▶ [What you have to do]:
Scan the records below. List lines holding "series".
── Supplied data
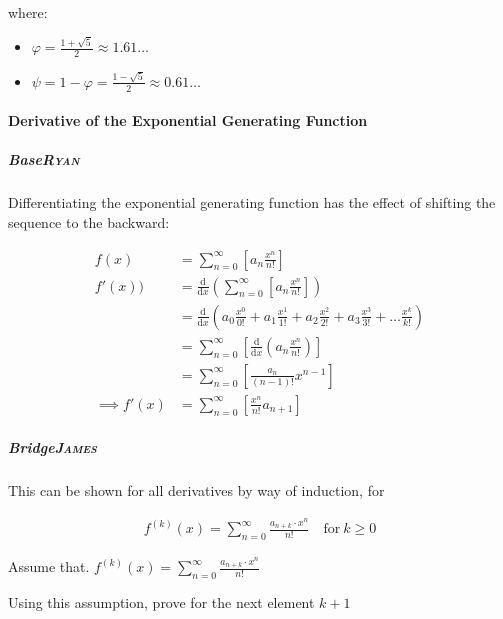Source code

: \documentclass[11pt]{article}
\begin{document}
where:

\begin{itemize}
\item \(\varphi = \frac{1+ \sqrt{5} }{2} \approx 1.61\ldots\)
\item \(\psi = 1-\varphi = \frac{1- \sqrt{5} }{2} \approx 0.61\ldots\)
\end{itemize}

\paragraph{Derivative of the Exponential Generating Function}
\label{Derivative-exp-gen-function}
\subparagraph{Base\hfill{}\textsc{Ryan}}
\label{sec:org375bb73}
Differentiating the exponential generating function has the effect of shifting the sequence to the backward: \cite{lehmanReadingsMathematicsComputer2010}

\begin{align}
    f\left( x \right) &= \sum^{\infty}_{n= 0}   \left[ a_n \frac{x^n}{n!} \right] \label{eq:exp-pow-series} \\
f'\left( x \right)) &= \frac{\mathrm{d} }{\mathrm{d} x}\left( \sum^{\infty}_{n= 0}   \left[ a_n \frac{x^n}{n!} \right]  \right) \nonumber \\
&= \frac{\mathrm{d}}{\mathrm{d} x} \left( a_0 \frac{x^0}{0!} +  a_1 \frac{x^1}{1!} +  a_2 \frac{x^2}{2!}+  a_3 \frac{x^3}{3! } +  \ldots \frac{x^k}{k!} \right) \nonumber \\
&= \sum^{\infty}_{n= 0}   \left[ \frac{\mathrm{d} }{\mathrm{d} x}\left( a_n \frac{x^n}{n!} \right) \right] \nonumber \\
&= \sum^{\infty}_{n= 0}   {\left[{ \frac{a_n}{{\left({ n- 1 }\right)!}} } x^{n- 1}  \right]} \nonumber \\
\implies f'(x) &= \sum^{\infty}_{n= 0}   {\left[{ \frac{x^n}{n!}a_{n+  1} }\right]} \label{eq:exp-pow-series-sol}
\end{align}

\subparagraph{Bridge\hfill{}\textsc{James}}
\label{sec:org0ecb559}
This can be shown for all derivatives by way of induction, for

\begin{align}
f^{(k)}\left(x\right) = \sum_{n=0}^\infty\frac{a_{n+k}\cdot x^n}{n!} \quad \text{for}~k \ge 0
\end{align}

Assume that. \(f^{(k)}\left(x\right) = \sum_{n=0}^\infty\frac{a_{n+k}\cdot x^n}{n!}\)

Using this assumption, prove for the next element \(k+1\)
\end{document}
────
▶ [Result of the task]:
    f\left( x \right) &= \sum^{\infty}_{n= 0}   \left[ a_n \frac{x^n}{n!} \right] \label{eq:exp-pow-series} \\
\implies f'(x) &= \sum^{\infty}_{n= 0}   {\left[{ \frac{x^n}{n!}a_{n+  1} }\right]} \label{eq:exp-pow-series-sol}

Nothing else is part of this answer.